Outside of Turkey, suspicion about the deal is running high. Some Western experts fear that Iranian officials may have duped Turkey, and in so doing, may have bought enough time to build a nuclear weapon.
“This could be perceived as a victory for Iran, something cooked up by the Iranians, the Turks and the Brazilians and that Western governments will have to hold their nose and accept it politically because now it will be hard to justify sanctions,” said Henri Barkey, a visiting scholar at the Carnegie Endowment for International Peace. “In that case, there will be seething anger behind the scenes.”
A statement issued by the White House made it clear the Obama administration has its doubts that Iran will keep its word. "Given Iran's repeated failure to live up to its own commitments, and the need to address fundamental issues related to Iran's nuclear program, the United States and international community continue to have serious concerns," the statement said.

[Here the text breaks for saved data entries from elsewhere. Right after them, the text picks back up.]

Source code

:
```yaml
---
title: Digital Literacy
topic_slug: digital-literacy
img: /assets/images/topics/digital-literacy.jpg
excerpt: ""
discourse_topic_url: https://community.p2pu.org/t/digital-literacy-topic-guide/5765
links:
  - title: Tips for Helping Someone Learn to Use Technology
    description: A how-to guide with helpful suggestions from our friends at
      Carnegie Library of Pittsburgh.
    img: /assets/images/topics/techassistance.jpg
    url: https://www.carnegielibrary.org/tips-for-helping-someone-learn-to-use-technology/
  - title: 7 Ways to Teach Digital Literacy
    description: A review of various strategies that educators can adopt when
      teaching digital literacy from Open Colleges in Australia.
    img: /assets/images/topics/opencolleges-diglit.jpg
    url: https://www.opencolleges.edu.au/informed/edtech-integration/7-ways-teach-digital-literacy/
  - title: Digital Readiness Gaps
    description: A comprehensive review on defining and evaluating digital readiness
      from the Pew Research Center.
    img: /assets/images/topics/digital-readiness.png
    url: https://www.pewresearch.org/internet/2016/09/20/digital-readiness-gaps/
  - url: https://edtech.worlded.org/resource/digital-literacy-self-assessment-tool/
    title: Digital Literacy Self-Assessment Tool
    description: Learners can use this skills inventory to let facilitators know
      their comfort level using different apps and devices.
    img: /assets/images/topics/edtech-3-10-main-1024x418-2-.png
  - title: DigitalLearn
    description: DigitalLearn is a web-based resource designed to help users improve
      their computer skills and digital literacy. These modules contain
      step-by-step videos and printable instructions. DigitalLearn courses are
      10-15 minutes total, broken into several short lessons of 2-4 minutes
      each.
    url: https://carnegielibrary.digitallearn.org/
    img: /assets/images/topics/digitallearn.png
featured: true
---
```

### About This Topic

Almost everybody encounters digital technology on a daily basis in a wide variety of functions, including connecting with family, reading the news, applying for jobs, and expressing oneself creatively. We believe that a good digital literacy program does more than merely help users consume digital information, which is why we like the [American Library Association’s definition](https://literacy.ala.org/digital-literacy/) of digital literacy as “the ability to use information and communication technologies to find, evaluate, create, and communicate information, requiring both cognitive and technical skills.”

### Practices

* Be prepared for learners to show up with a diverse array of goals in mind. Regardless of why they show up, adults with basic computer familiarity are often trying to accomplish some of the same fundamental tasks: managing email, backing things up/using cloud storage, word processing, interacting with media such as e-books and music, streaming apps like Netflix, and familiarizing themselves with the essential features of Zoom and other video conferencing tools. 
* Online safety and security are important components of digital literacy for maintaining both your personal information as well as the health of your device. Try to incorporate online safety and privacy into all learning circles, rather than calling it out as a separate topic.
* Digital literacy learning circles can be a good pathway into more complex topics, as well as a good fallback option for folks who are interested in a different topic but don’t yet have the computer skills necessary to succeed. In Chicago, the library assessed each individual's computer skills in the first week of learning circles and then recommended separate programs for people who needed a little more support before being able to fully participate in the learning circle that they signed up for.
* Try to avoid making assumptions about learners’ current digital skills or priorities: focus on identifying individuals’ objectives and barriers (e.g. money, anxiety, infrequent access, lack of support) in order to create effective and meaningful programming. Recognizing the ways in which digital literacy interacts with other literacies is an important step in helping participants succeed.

European Union officials reacted to the May 17 announcement with similar skepticism. "If Iran has now accepted the IAEA proposal, this is welcome, but it does not solve the fundamental problem, which is that the international community has serious concerns about the peaceful intention of the Iran nuclear program," a spokeswoman for the European Union‘s foreign policy chief, Catherine Ashton, said.
"Iran‘s failure to engage seriously and provide reassurances about the program and not respecting the resolutions that were adopted is the reason why we are still pursuing the sanctions resolution in the [UN] Security Council," the spokeswoman added.
French Foreign Ministry spokesman Bernard Valero said France wanted to see more details of the accord. "However, let us not deceive ourselves, a solution to the (fuel) question, if it happens, would do nothing to settle the problem posed by the Iranian nuclear program," he said in a statement.
Despite the profound concerns about Iran’s willingness to honor a deal, Turkey and Brazil’s efforts to explore diplomatic solutions to the nuclear standoff with Iran should not be dismissed, said Ian Lesser, a Turkey and Iran expert at the German Marshall Fund in Washington.
“We should be careful not to paint this as something negative,” he said.
At the same time, Lesser admitted that the skeptics had good cause to be concerned. “Politically, I think we have to ask is Iran serious, or is this just another case of Iran playing chess without a timer. It’s not clear. There have been numerous instances in the past of Iran agreeing to deals like this, and then it evaporates.”
Regardless of how the deal turns out, Lesser said he sees Turkey’s role in pushing for the deal as fresh confirmation of a “new geometry” in Ankara’s foreign policy.
“It’s not about the West, or the Islamic world, or the East, or Eurasia. It’s about redefining Turkey’s foreign policy interests and behavior in a way that looks more like Brazil, or India, or China, or Russia. It harks back to the non-aligned movement,” Lesser said. “It’s almost inconceivable that Turkey would have done something like this 10 years ago.”
Yigal Schleifer is a freelance journalist based in Istanbul.